Work order —
Go over the records and copy every line with the string "smoothing".

Dataset records —
-----

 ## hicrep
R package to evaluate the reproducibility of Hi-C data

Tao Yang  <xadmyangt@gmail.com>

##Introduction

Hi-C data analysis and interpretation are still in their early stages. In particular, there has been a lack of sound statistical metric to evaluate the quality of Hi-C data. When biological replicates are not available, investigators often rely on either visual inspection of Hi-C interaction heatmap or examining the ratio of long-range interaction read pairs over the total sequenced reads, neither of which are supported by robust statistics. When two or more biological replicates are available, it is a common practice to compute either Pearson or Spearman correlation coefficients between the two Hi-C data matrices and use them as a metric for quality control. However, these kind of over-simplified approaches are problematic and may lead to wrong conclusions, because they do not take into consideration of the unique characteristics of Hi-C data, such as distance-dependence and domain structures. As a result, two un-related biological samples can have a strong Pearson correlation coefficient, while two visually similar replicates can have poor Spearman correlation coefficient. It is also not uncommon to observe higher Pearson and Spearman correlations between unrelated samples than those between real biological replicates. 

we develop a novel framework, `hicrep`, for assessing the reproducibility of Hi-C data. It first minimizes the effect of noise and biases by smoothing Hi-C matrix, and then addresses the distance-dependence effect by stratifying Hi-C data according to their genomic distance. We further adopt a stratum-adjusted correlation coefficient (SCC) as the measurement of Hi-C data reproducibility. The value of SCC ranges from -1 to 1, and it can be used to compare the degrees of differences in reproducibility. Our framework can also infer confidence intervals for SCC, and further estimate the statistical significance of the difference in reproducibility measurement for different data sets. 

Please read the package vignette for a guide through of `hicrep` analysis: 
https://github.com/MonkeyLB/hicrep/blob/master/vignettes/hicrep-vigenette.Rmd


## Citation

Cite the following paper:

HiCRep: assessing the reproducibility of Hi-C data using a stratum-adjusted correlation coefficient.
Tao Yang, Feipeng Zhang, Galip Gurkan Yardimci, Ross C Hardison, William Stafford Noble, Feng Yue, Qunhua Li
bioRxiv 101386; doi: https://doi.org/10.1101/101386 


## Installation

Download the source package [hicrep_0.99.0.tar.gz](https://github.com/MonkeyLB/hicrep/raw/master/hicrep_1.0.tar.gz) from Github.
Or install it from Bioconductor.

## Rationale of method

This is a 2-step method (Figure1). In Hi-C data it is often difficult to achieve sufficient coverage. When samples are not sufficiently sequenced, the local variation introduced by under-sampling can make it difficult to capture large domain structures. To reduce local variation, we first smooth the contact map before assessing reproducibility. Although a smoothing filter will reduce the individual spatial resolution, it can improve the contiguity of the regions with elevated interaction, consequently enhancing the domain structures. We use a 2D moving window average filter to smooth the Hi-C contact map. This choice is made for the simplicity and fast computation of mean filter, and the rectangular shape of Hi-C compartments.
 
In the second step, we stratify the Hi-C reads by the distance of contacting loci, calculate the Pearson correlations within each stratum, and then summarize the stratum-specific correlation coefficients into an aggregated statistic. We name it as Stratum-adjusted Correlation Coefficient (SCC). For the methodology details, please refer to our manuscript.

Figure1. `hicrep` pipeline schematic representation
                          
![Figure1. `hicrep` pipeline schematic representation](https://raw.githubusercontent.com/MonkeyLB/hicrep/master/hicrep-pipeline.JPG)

-----

Answer section —
we develop a novel framework, `hicrep`, for assessing the reproducibility of Hi-C data. It first minimizes the effect of noise and biases by smoothing Hi-C matrix, and then addresses the distance-dependence effect by stratifying Hi-C data according to their genomic distance. We further adopt a stratum-adjusted correlation coefficient (SCC) as the measurement of Hi-C data reproducibility. The value of SCC ranges from -1 to 1, and it can be used to compare the degrees of differences in reproducibility. Our framework can also infer confidence intervals for SCC, and further estimate the statistical significance of the difference in reproducibility measurement for different data sets. 
This is a 2-step method (Figure1). In Hi-C data it is often difficult to achieve sufficient coverage. When samples are not sufficiently sequenced, the local variation introduced by under-sampling can make it difficult to capture large domain structures. To reduce local variation, we first smooth the contact map before assessing reproducibility. Although a smoothing filter will reduce the individual spatial resolution, it can improve the contiguity of the regions with elevated interaction, consequently enhancing the domain structures. We use a 2D moving window average filter to smooth the Hi-C contact map. This choice is made for the simplicity and fast computation of mean filter, and the rectangular shape of Hi-C compartments.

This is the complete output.